**WHAT YOU WILL DO**
In your copy of the entries below, keep every word exactly and leave out all images.

**DATA TO EXAMINE**
====

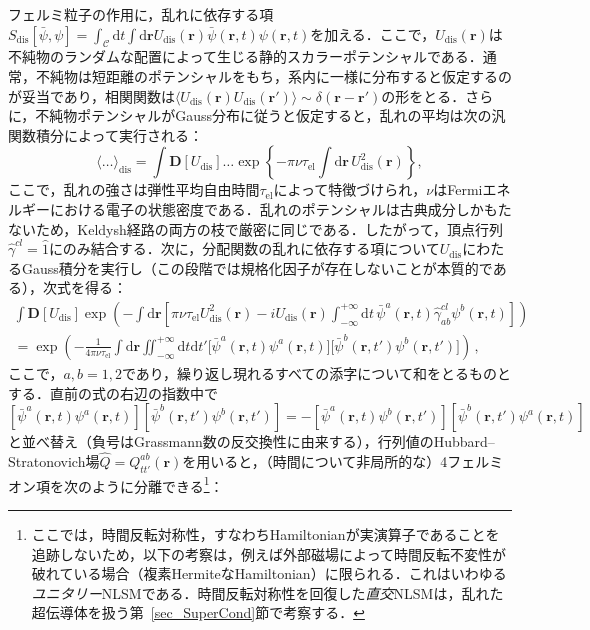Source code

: \documentclass[a4paper,11pt]{ltjsarticle}
\def\d{\mathrm{d}}
\def\D{\mathbf{D}}
\def\rt{(\mathbf{r},t)}
\def\rtp{(\mathbf{r},t')}
\def\tauel{\tau_{\mathrm{el}}}
\begin{document}
フェルミ粒子の作用に，乱れに依存する項$S_{\mathrm{dis}}[\bar{\psi},\psi]=\int_{\mathcal{C}}\d
t\int\d\mathbf{r}U_{\mathrm{dis}}(\mathbf{r}) \bar{\psi}\rt\psi\rt$を加える．ここで，$U_{\mathrm{dis}}(\mathbf{r})$は不純物のランダムな配置によって生じる静的スカラーポテンシャルである．通常，不純物は短距離のポテンシャルをもち，系内に一様に分布すると仮定するのが妥当であり，相関関数は$\langle
U_{\mathrm{dis}}(\mathbf{r})U_{\mathrm{dis}}(\mathbf{r}')\rangle\sim
\delta(\mathbf{r}-\mathbf{r}')$の形をとる．さらに，不純物ポテンシャルがGauss分布に従うと仮定すると，乱れの平均は次の汎関数積分によって実行される：
\begin{equation}\label{NLSM-dis-average-def}
\langle\ldots\rangle_{\mathrm{dis}}=\int\D[U_{\mathrm{dis}}] \ldots
\exp\left\{-\pi\nu\tauel\int\d\mathbf{r}\,U^{2}_{\mathrm{dis}}(\mathbf{r})\right\},
\end{equation}
ここで，乱れの強さは弾性平均自由時間$\tauel$によって特徴づけられ，$\nu$はFermiエネルギーにおける電子の状態密度である．乱れのポテンシャルは古典成分しかもたないため，Keldysh経路の両方の枝で厳密に同じである．したがって，頂点行列$\hat{\gamma}^{cl}=\hat
1$にのみ結合する．次に，分配関数の乱れに依存する項について$U_{\mathrm{dis}}$にわたるGauss積分を実行し（この段階では規格化因子が存在しないことが本質的である），次式を得る：
\begin{eqnarray}\label{NLSM-dis-average}
\int\D[U_{\mathrm{dis}}]\exp\left(-\int\d\mathbf{r}\left[\pi\nu\tauel
U^{2}_{\mathrm{dis}}(\mathbf{r})-iU_{\mathrm{dis}}(\mathbf{r})\int^{+\infty}_{-\infty}
\d t\, \bar{\psi}^{a}\rt\hat
\gamma^{cl}_{ab}\psi^{b}\rt\right]\right)\nonumber
\\ =\exp\left(-\frac{1}{4\pi\nu\tauel}\int\d\mathbf{r}
\iint^{+\infty}_{-\infty}\d t\d t'
\big[\bar{\psi}^{a}\rt\psi^{a}\rt\big]
\big[\bar{\psi}^{b}\rtp\psi^{b}\rtp\big]\right)\,,
\end{eqnarray}
ここで，$a,b=1,2$であり，繰り返し現れるすべての添字について和をとるものとする．直前の式の右辺の指数中で$[\bar{\psi}^a\rt\psi^{a}\rt][
\bar{\psi}^{b}\rtp\psi^{b}\rtp]=-[\bar{\psi}^{a}\rt
\psi^{b}\rtp][\bar{\psi}^{b}\rtp\psi^{a}\rt]$と並べ替え（負号はGrassmann数の反交換性に由来する），行列値のHubbard--Stratonovich場$\hat{Q}=Q^{ab}_{tt'}(\mathbf{r})$を用いると，（時間について非局所的な）4フェルミオン項を次のように分離できる\footnote{ここでは，時間反転対称性，すなわちHamiltonianが実演算子であることを追跡しないため，以下の考察は，例えば外部磁場によって時間反転不変性が破れている場合（複素HermiteなHamiltonian）に限られる．これはいわゆる{\em ユニタリー}NLSMである．時間反転対称性を回復した{\em 直交}NLSMは，乱れた超伝導体を扱う第~\ref{sec_SuperCond}節で考察する．}：
\end{document}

====

**RESULT FOR THIS EXERCISE**
Source code

: \documentclass[a4paper,11pt]{ltjsarticle}
\def\d{\mathrm{d}}
\def\D{\mathbf{D}}
\def\rt{(\mathbf{r},t)}
\def\rtp{(\mathbf{r},t')}
\def\tauel{\tau_{\mathrm{el}}}
\begin{document}
フェルミ粒子の作用に，乱れに依存する項$S_{\mathrm{dis}}[\bar{\psi},\psi]=\int_{\mathcal{C}}\d
t\int\d\mathbf{r}U_{\mathrm{dis}}(\mathbf{r}) \bar{\psi}\rt\psi\rt$を加える．ここで，$U_{\mathrm{dis}}(\mathbf{r})$は不純物のランダムな配置によって生じる静的スカラーポテンシャルである．通常，不純物は短距離のポテンシャルをもち，系内に一様に分布すると仮定するのが妥当であり，相関関数は$\langle
U_{\mathrm{dis}}(\mathbf{r})U_{\mathrm{dis}}(\mathbf{r}')\rangle\sim
\delta(\mathbf{r}-\mathbf{r}')$の形をとる．さらに，不純物ポテンシャルがGauss分布に従うと仮定すると，乱れの平均は次の汎関数積分によって実行される：
\begin{equation}\label{NLSM-dis-average-def}
\langle\ldots\rangle_{\mathrm{dis}}=\int\D[U_{\mathrm{dis}}] \ldots
\exp\left\{-\pi\nu\tauel\int\d\mathbf{r}\,U^{2}_{\mathrm{dis}}(\mathbf{r})\right\},
\end{equation}
ここで，乱れの強さは弾性平均自由時間$\tauel$によって特徴づけられ，$\nu$はFermiエネルギーにおける電子の状態密度である．乱れのポテンシャルは古典成分しかもたないため，Keldysh経路の両方の枝で厳密に同じである．したがって，頂点行列$\hat{\gamma}^{cl}=\hat
1$にのみ結合する．次に，分配関数の乱れに依存する項について$U_{\mathrm{dis}}$にわたるGauss積分を実行し（この段階では規格化因子が存在しないことが本質的である），次式を得る：
\begin{eqnarray}\label{NLSM-dis-average}
\int\D[U_{\mathrm{dis}}]\exp\left(-\int\d\mathbf{r}\left[\pi\nu\tauel
U^{2}_{\mathrm{dis}}(\mathbf{r})-iU_{\mathrm{dis}}(\mathbf{r})\int^{+\infty}_{-\infty}
\d t\, \bar{\psi}^{a}\rt\hat
\gamma^{cl}_{ab}\psi^{b}\rt\right]\right)\nonumber
\\ =\exp\left(-\frac{1}{4\pi\nu\tauel}\int\d\mathbf{r}
\iint^{+\infty}_{-\infty}\d t\d t'
\big[\bar{\psi}^{a}\rt\psi^{a}\rt\big]
\big[\bar{\psi}^{b}\rtp\psi^{b}\rtp\big]\right)\,,
\end{eqnarray}
ここで，$a,b=1,2$であり，繰り返し現れるすべての添字について和をとるものとする．直前の式の右辺の指数中で$[\bar{\psi}^a\rt\psi^{a}\rt][
\bar{\psi}^{b}\rtp\psi^{b}\rtp]=-[\bar{\psi}^{a}\rt
\psi^{b}\rtp][\bar{\psi}^{b}\rtp\psi^{a}\rt]$と並べ替え（負号はGrassmann数の反交換性に由来する），行列値のHubbard--Stratonovich場$\hat{Q}=Q^{ab}_{tt'}(\mathbf{r})$を用いると，（時間について非局所的な）4フェルミオン項を次のように分離できる\footnote{ここでは，時間反転対称性，すなわちHamiltonianが実演算子であることを追跡しないため，以下の考察は，例えば外部磁場によって時間反転不変性が破れている場合（複素HermiteなHamiltonian）に限られる．これはいわゆる{\em ユニタリー}NLSMである．時間反転対称性を回復した{\em 直交}NLSMは，乱れた超伝導体を扱う第~\ref{sec_SuperCond}節で考察する．}：
\end{document}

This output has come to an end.